Besides, with Twitter there is little point of reference. There is not much in the way of affiliated conversation. There is little married speaking. It is all rather disjointed. It is much like asking a question about the weather only to get a response about politics, and you think "where did that come from". It is a little like all languages speaking at each other at the same time.

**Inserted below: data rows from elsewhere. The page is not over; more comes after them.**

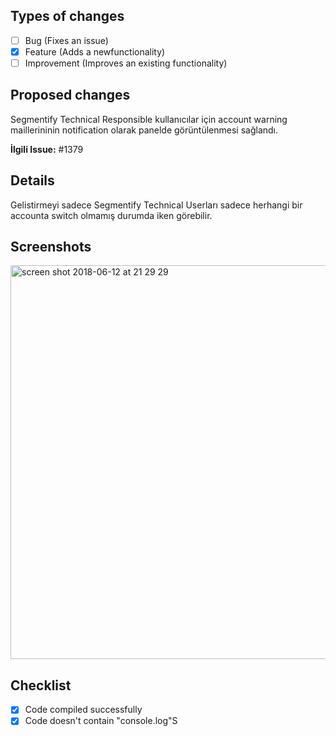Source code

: ## Types of changes

- [ ] Bug (Fixes an issue)
- [X] Feature (Adds a newfunctionality)
- [ ] Improvement (Improves an existing functionality)

## Proposed changes
Segmentify Technical Responsible kullanıcılar için account warning maillerininin notification olarak panelde görüntülenmesi sağlandı.

**İlgili Issue:** #1379

## Details
Gelistirmeyi sadece Segmentify Technical Userları sadece herhangi bir accounta switch olmamış durumda iken görebilir.

## Screenshots
<img width="630" alt="screen shot 2018-06-12 at 21 29 29" src="https://user-images.githubusercontent.com/6072685/41309732-38d3ba4e-6e88-11e8-8d9b-30ef8dd77b17.png">


## Checklist
- [X] Code compiled successfully
- [X] Code doesn't contain "console.log"S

I have now gotten a flavor of the daunting task that George Bush and the government must have listening in on all of our telephone calls and reading our emails. It is like looking down into a giant reservoir of fast moving, and unrelated data, and trying to identify that which is important to you. Or maybe, with fear of dating myself, it reminds me a little of the "Job Switching" episode of I Love Lucy in which Lucy and Ethel cannot keep up with the conveyor belt at the candy packaging job they take on. It is pure vaudeville, and that is what I feel like sometimes when trying to keep up with Twitter.

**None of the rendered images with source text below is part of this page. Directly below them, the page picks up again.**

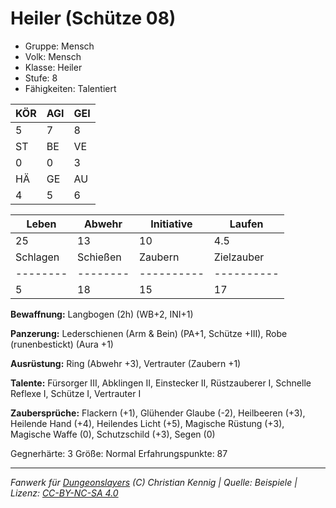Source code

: # Heiler (Schütze 08)  
- Gruppe: Mensch  
- Volk: Mensch  
- Klasse: Heiler  
- Stufe: 8  
- Fähigkeiten: Talentiert  


| KÖR | AGI | GEI |  
| --- | --- | --- |  
| 5   | 7   | 8   |
| ST  | BE  | VE  |  
| 0   | 0   | 3   |
| HÄ  | GE  | AU  |  
| 4   | 5   | 6   |


| Leben    | Abwehr   | Initiative | Laufen     |
| -------- | -------- | ---------- | ---------- |
| 25       | 13       | 10         | 4.5        |
| Schlagen | Schießen | Zaubern    | Zielzauber |
| -------- | -------- | ---------- | ---------- |
| 5        | 18       | 15         | 17         |

**Bewaffnung:**
Langbogen (2h) (WB+2, INI+1)

**Panzerung:**
Lederschienen (Arm & Bein) (PA+1, Schütze +III), Robe (runenbestickt) (Aura +1)

**Ausrüstung:**
Ring (Abwehr +3), Vertrauter (Zaubern +1)

**Talente:**
Fürsorger III, Abklingen II, Einstecker II, Rüstzauberer I, Schnelle Reflexe I, Schütze I, Vertrauter I

**Zaubersprüche:**
Flackern (+1), Glühender Glaube (-2), Heilbeeren (+3), Heilende Hand (+4), Heilendes Licht (+5), Magische Rüstung (+3), Magische Waffe (0), Schutzschild (+3), Segen (0)

Gegnerhärte: 3
Größe: Normal
Erfahrungspunkte: 87



___
*Fanwerk für [Dungeonslayers](https://www.dungeonslayers.net/) (C) Christian Kennig | Quelle: Beispiele | Lizenz: [CC-BY-NC-SA 4.0](https://creativecommons.org/licenses/by-nc-sa/4.0/deed.de)*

In growing up we were taught to be so regimented. Maybe they call the opposite of this attention deficit now, but I am beginning to think that it permeates our young today because tech is better at mimicking the mind and the way that thought and communication really works. The young are naturals at it. Maybe we have been systematized a different way. Is the new Twitter way better or worse? I am not sure. I tend to think better.
We are now entering the world past simple email and IMing into the strange new realm of social media, and we need to be fearful of not being left behind. I know lawyers still that are in the agrarian age of law. We are struggling with transition to social media, and these lawyers cannot type (keyboard) or are still using fax machines and FedEx as their primary source of tech. There are federal judges that tech has past by. These judges have their staffs print off everything, then they read it, sign it and their staffs scan it back it. They cannot only live without paper, they do not even try. I am fearful that it is a luxury that us ordinary attorneys cannot afford if we want to continue as productive members of our profession.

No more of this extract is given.